Tuana ağır adımlarla bir o kadar endişeli bir şekilde yürüdü. Holide asılı duran portreyi baştan aşağı süzdü. Bir müddet derin nefes alıp dizlerinin titremesiyle ince bir metre karelik koridordan bir kaç saniye çıkabilmişti. Misafir odasında ağırlanan uzun genişlikteki odayı kapsan modern koltuklarla ama bir o kadar eski hali vardı. Baş köşede eski plastik çiçeklerde odayı bir hayli eski tarz yapıyordu. Bu odada arada temizlik yapmasına rağmen odanın has kokusun gibi duvarlarda sıcaklıktan kokan, rutubet kokusu ile tütün kokulu tütsü birbirine karışmıştı. Bu koku boğucu gelsede kimisine çok hoş geliyordu. Sağ baş köşede oturan genç görünümlü adam ciddi, bir o kadar çakici halini andırıyordu. suud'lulara göre daha modern bir hali vardı.
"Merhaba"Dedi akıcı ve biraz İngilizceye kaçan aksanıyla.
Tuana başını aşağı yukarı sallayıp
"Merhaba" Dedi ve yavaş adımlarla karşısında bulunan tek kişilik kadife koltuğa doğru oturdu.
Siyah büyük kol çantasında bir kaç adört kağıdı çıkartı. Sonra bir müddet düşünüp eline bir kalem aldı. Kalemi inceleyip adört kağıdın üzerine bir şeyler çizdi.
"Adınız" diye sordu otoriter bir sesle
"Verde"
"Verde mi verda mı?"
"Verde" diye cevap verdi tuana.
"Soy isminiz?" Dedi akıcı bir konuşmayla
"Aşar" diye yanıtladı.
Genç adam bilgisayardan kayıtlara baktı.
"Burada verde aşar adında herhangi bir kayıt yok.

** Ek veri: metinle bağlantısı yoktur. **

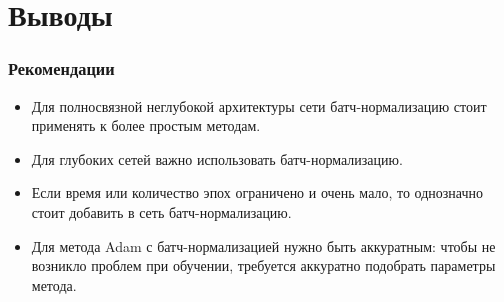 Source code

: \documentclass{beamer}
\begin{document}
\section{Выводы}



\begin{frame}
	\frametitle{Рекомендации}
\begin{itemize}
\item Для полносвязной неглубокой архитектуры сети батч-нормализацию стоит применять к более простым методам.
\item Для глубоких сетей важно использовать батч-нормализацию.
\item Если время или количество эпох ограничено и очень мало, то однозначно стоит добавить в сеть батч-нормализацию.
\item Для метода Adam с батч-нормализацией нужно быть аккуратным: чтобы не возникло проблем при обучении, требуется аккуратно подобрать параметры метода.
\end{itemize}
\end{frame}



\end{document}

Ama ben sana yardımcı olacağım, sadece sorularıma cevap vereceksin"diyerek olumlu baktı.
"Buraya ne için geldiniz?"
"Çalışmak için geldim" diye yanıtladı tuana.
"Ülkeniz.. " Dedi bir müddet tuana'nın gözlerinin içine baktı "orada çalışma imkanız yok muydu?"
Tuana bir an için içi burkuldu, daha sonra yüzünde bir kızarıklık meydana geldi, bir an dizleri titredi. Sakin olmaya özen göstererek
"Evet vardı." Dedi rahat olmak için derin bir nefes aldı. "Ama oradaki bütçeyle buradaki bütçe aynı değildi." Dedi.
"Anlıyorum" dedi kol çantasından laptopu çıkarttı. Sonra köşede bulunan kızıl rengine bulanmış düğmeye bastı.
"Bütçe.. onu ne yapıcaktınız veya herhangi bir pasoport, vize, senet, vergi dosyalarınız yok mu?" Dedi biraz İngilizceye kaçan aksanıyla.
Tuana bir müddet düşünüp 'yoksa irfan bunu ona anlatmamışmıydı' diye düşündü.
"Vardı hepsi çantamla birlikte yandı"dedi. Ve yalan söylediği için bir müddet onun etkisinde kaldı.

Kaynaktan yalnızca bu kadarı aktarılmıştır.